Subject: File No. 4-606
From: Critz H George
Affiliation: retired VP Operations, environmental engineering

September 15, 2010

With respect to the obligations of brokers, dealers investment advisors:

You will receive many comments seeking to avoid regulation in this area. But the only justification for the status quo is the desire to promote an image of client loyalty while "pushing" product that serves the interests of the agent's employer or the commission income of the broker/agent, himself. Rather than encouraging misplaced client confidence, regulations should seek to level the playing field by rules which make misrepresentation of motives less likely, at the least.

So, a first order requirement might be an explicit statement by the broker/agent that he is NOT formulating his advice based upon the interests of the investor/client. Such a statement, along with an explanation of the institutional arrangements and profit motivations within which the broker/agent operates could be required in the form of a consumer warning brochure that must be available and pointed out by the broker/agent before every advisory consultation with a client.

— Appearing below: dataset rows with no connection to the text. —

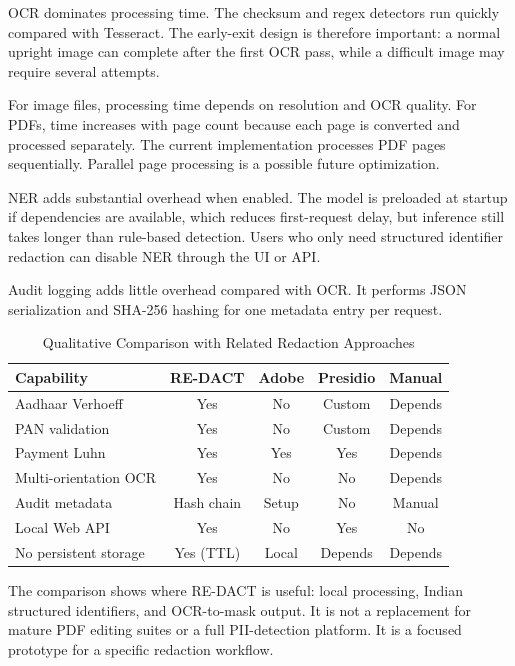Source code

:OCR dominates processing time. The checksum and regex detectors run quickly compared with Tesseract. The early-exit design is therefore important: a normal upright image can complete after the first OCR pass, while a difficult image may require several attempts.

For image files, processing time depends on resolution and OCR quality. For PDFs, time increases with page count because each page is converted and processed separately. The current implementation processes PDF pages sequentially. Parallel page processing is a possible future optimization.

NER adds substantial overhead when enabled. The model is preloaded at startup if dependencies are available, which reduces first-request delay, but inference still takes longer than rule-based detection. Users who only need structured identifier redaction can disable NER through the UI or API.

Audit logging adds little overhead compared with OCR. It performs JSON serialization and SHA-256 hashing for one metadata entry per request.

\begin{table}[htbp]
\caption{Qualitative Comparison with Related Redaction Approaches}
\label{tab:feature_comparison}
\centering
\begin{tabular}{|l|c|c|c|c|}
\hline
\textbf{Capability} & \textbf{RE-DACT} & \textbf{Adobe} & \textbf{Presidio} & \textbf{Manual} \\
\hline
Aadhaar Verhoeff & Yes & No & Custom & Depends \\
\hline
PAN validation & Yes & No & Custom & Depends \\
\hline
Payment Luhn & Yes & Yes & Yes & Depends \\
\hline
Multi-orientation OCR & Yes & No & No & Depends \\
\hline
Audit metadata & Hash chain & Setup & No & Manual \\
\hline
Local Web API & Yes & No & Yes & No \\
\hline
No persistent storage & Yes (TTL) & Local & Depends & Depends \\
\hline
\end{tabular}
\end{table}

The comparison shows where RE-DACT is useful: local processing, Indian structured identifiers, and OCR-to-mask output. It is not a replacement for mature PDF editing suites or a full PII-detection platform. It is a focused prototype for a specific redaction workflow.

Otherwise, any new rules could just require that the agent/broker provide advice within the framework of fiduciary responsibility to the client and make clear the grounds for civil suit if such fiduciary responsibility is violated. Equally, the broker/agent's employer could be held liable for instructing its agents to "push" financial products from its inventory of such products, unless it is willing to make payments to the client in an amount representing some discount to market. This discount would be a metric for the value brought to the client by the brokerage firm.

Similar rules could be formulated for agents selling insurance products.